News 12 at 11/ Saturday, August 9, 2014
AUGUSTA, Ga. (WRDW) -- It's a persistent problem on our streets and in our schools.
"We do have a gang element within the city," Sheriff Richard Roundtree admitted.
Soon kids head back to school to rooms full of desks and books and hidden pressures lurking in every class.
"The gangs are actively recruiting our kids. That's the message we try to send to our parents. The gangs are not just sitting back waiting on kids to come to them.

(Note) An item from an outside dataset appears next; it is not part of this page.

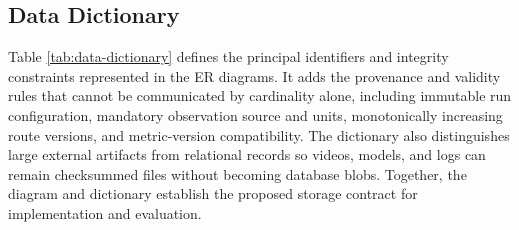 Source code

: \subsection{Data Dictionary}

Table \ref{tab:data-dictionary} defines the principal identifiers and integrity constraints represented in the ER diagrams. It adds the provenance and validity rules that cannot be communicated by cardinality alone, including immutable run configuration, mandatory observation source and units, monotonically increasing route versions, and metric-version compatibility. The dictionary also distinguishes large external artifacts from relational records so videos, models, and logs can remain checksummed files without becoming database blobs. Together, the diagram and dictionary establish the proposed storage contract for implementation and evaluation.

They are actively pursuing kids," Sheriff Roundtree said.
Saturday, all eyes were on the Sheriff as he ended that video-game mentality that life comes with a reset button.
"Anytime I speak to kids I speak about real life situations that happened here in Augusta, about how kids are dying in the streets, how kids go to prison, how I've sent people to prison," he said.
Even the man who's sent people to prison says he's no different than these kids and hopes a little encouragement could change the course of a life.
"I'm trying to let them know I'm just like them. I was born and raised here in Augusta. I was raised in the public school system. There's nothing special about me, but I overcame some adversity," said the Sheriff.
Sheriff Roundtree was the guest speaker at Psi Omega's first "Stop the Violence Ques Cares" event at May Park Community Center. He says the Sheriff's Office has committed to partner with any group who wants to sponsor an event to help curb violence and give back to kids.